<<<<
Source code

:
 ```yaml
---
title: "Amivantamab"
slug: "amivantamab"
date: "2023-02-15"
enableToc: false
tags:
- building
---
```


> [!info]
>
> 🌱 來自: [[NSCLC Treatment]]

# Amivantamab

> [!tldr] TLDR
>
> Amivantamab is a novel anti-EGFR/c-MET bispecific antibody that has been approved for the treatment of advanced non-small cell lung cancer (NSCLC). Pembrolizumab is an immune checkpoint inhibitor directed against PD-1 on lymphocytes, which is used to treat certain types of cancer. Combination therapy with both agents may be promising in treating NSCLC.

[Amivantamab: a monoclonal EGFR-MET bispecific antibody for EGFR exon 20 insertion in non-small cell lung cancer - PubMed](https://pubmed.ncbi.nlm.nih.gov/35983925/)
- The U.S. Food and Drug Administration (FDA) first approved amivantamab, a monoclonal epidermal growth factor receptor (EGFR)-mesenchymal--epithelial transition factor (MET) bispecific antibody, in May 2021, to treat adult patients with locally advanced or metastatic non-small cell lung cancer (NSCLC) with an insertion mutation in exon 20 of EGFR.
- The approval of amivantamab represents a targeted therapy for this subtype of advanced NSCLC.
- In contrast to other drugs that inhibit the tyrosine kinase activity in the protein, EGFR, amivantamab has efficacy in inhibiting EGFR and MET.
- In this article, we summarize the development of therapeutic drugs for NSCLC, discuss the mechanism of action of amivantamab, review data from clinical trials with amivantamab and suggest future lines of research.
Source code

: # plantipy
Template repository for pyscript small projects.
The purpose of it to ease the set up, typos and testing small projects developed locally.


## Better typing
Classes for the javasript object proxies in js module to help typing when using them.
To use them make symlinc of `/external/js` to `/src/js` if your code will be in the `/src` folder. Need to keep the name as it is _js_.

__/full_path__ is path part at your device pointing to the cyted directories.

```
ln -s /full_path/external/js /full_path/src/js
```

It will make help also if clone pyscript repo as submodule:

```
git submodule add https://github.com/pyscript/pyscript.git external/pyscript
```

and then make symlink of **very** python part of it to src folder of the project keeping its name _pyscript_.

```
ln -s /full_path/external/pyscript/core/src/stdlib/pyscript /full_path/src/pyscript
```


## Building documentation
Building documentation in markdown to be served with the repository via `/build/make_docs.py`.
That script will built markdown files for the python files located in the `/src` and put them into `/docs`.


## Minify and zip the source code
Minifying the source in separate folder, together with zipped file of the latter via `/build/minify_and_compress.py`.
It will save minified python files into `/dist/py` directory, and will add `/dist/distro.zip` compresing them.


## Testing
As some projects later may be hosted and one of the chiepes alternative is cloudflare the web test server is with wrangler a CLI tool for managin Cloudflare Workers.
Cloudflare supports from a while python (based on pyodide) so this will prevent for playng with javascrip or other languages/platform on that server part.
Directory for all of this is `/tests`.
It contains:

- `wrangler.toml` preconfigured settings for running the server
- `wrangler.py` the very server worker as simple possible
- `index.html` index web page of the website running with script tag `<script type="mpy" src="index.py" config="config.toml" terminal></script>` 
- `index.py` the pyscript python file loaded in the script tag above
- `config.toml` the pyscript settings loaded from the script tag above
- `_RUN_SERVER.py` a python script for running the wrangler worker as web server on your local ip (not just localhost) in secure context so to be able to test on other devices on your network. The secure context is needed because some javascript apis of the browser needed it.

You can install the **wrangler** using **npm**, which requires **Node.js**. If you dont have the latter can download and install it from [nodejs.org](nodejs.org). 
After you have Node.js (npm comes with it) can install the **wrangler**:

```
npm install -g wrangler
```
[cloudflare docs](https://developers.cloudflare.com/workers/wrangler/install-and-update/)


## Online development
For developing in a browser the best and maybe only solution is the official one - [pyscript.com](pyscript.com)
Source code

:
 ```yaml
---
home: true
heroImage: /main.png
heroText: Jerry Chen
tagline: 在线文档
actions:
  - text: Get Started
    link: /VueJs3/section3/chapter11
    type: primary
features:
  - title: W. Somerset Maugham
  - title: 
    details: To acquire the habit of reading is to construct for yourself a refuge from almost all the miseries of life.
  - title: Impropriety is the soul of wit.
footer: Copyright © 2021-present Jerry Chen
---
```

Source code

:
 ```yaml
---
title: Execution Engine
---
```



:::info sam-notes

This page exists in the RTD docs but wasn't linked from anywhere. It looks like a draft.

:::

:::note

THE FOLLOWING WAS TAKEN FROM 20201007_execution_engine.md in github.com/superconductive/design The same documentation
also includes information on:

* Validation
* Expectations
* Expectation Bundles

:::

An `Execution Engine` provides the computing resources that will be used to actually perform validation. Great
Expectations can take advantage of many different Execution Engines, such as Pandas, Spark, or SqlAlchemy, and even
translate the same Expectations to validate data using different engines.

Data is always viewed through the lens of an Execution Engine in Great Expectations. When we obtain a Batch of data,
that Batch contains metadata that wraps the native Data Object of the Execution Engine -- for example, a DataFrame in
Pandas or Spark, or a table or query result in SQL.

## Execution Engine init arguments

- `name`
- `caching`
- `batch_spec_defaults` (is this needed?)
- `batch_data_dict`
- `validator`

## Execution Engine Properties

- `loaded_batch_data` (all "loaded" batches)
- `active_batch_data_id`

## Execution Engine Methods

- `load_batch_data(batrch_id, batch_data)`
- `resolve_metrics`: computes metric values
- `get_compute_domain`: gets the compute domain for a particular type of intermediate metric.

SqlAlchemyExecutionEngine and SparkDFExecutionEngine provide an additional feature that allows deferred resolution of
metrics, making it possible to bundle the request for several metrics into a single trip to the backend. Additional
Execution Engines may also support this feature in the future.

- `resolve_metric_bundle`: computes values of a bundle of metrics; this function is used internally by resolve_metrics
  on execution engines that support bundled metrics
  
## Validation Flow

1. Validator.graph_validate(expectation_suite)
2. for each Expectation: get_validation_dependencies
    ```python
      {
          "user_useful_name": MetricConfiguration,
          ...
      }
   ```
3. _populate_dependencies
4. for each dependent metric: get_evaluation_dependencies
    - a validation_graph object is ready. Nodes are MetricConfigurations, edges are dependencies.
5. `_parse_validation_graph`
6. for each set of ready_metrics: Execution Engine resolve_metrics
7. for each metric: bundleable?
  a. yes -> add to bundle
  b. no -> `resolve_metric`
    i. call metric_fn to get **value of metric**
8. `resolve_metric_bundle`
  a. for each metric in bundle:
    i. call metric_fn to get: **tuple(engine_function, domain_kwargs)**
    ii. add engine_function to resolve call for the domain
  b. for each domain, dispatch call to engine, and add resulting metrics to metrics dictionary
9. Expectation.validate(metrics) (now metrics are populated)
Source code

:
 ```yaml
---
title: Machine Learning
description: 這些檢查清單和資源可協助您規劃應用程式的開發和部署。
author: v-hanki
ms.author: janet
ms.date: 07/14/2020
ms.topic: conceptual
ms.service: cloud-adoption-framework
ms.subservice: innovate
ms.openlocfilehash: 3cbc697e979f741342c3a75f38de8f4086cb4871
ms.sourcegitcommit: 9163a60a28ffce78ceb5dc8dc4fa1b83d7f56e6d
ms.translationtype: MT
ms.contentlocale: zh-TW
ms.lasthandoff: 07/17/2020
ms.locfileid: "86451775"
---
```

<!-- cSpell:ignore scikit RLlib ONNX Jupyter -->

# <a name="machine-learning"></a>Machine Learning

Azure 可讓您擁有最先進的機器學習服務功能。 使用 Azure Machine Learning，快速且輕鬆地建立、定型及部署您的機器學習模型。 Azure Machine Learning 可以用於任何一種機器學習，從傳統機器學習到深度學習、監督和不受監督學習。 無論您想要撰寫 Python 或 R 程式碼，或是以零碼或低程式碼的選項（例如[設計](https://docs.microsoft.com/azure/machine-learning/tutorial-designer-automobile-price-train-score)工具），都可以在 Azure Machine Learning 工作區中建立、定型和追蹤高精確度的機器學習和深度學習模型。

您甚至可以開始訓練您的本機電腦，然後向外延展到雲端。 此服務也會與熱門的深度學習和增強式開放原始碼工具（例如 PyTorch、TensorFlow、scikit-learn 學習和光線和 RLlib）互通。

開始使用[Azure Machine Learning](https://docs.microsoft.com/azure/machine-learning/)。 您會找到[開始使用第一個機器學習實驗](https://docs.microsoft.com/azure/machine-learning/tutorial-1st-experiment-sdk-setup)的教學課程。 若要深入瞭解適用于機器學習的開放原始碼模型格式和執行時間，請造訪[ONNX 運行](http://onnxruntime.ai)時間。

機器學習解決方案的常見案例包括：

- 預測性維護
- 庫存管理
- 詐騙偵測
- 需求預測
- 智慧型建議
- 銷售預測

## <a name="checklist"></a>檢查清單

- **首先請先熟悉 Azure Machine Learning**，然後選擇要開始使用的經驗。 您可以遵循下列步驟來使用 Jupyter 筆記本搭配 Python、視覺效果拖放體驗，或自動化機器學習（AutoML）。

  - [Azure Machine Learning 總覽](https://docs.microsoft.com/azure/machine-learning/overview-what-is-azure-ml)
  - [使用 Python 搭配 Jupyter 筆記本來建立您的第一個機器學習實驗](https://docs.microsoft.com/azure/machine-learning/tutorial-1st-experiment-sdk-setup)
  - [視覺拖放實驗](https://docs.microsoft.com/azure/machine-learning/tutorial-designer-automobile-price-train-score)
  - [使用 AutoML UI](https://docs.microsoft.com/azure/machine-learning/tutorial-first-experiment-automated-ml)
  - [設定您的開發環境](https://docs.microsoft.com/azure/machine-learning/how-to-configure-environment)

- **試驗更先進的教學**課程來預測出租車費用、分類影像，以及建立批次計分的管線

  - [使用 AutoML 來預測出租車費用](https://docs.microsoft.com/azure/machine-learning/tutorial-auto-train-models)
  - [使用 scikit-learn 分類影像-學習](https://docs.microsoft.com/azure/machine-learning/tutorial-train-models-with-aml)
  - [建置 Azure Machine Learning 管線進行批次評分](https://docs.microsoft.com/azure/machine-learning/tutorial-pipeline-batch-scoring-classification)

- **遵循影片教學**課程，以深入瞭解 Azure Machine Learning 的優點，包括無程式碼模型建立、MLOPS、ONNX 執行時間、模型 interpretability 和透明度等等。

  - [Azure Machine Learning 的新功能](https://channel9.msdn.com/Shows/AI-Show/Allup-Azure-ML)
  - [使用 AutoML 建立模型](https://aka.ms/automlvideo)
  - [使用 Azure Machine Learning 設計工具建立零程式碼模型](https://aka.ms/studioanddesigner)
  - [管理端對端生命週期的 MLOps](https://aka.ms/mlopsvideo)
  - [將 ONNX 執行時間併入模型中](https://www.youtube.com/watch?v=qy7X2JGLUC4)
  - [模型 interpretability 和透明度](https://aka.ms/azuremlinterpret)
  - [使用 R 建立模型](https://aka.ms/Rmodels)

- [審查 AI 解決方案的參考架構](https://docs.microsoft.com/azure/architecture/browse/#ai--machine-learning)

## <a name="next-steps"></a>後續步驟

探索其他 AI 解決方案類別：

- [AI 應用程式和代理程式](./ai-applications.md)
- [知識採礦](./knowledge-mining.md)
>>>>
» **WHAT IS EXPECTED**: Starting at the top of the listing above, repeat every line exactly until the line that contains "[Amivantamab: a monoclonal" has been repeated too.

» **COMPLETED TASK**:
Source code

:
 ```yaml
---
title: "Amivantamab"
slug: "amivantamab"
date: "2023-02-15"
enableToc: false
tags:
- building
---
```


> [!info]
>
> 🌱 來自: [[NSCLC Treatment]]

# Amivantamab

> [!tldr] TLDR
>
> Amivantamab is a novel anti-EGFR/c-MET bispecific antibody that has been approved for the treatment of advanced non-small cell lung cancer (NSCLC). Pembrolizumab is an immune checkpoint inhibitor directed against PD-1 on lymphocytes, which is used to treat certain types of cancer. Combination therapy with both agents may be promising in treating NSCLC.

[Amivantamab: a monoclonal EGFR-MET bispecific antibody for EGFR exon 20 insertion in non-small cell lung cancer - PubMed](https://pubmed.ncbi.nlm.nih.gov/35983925/)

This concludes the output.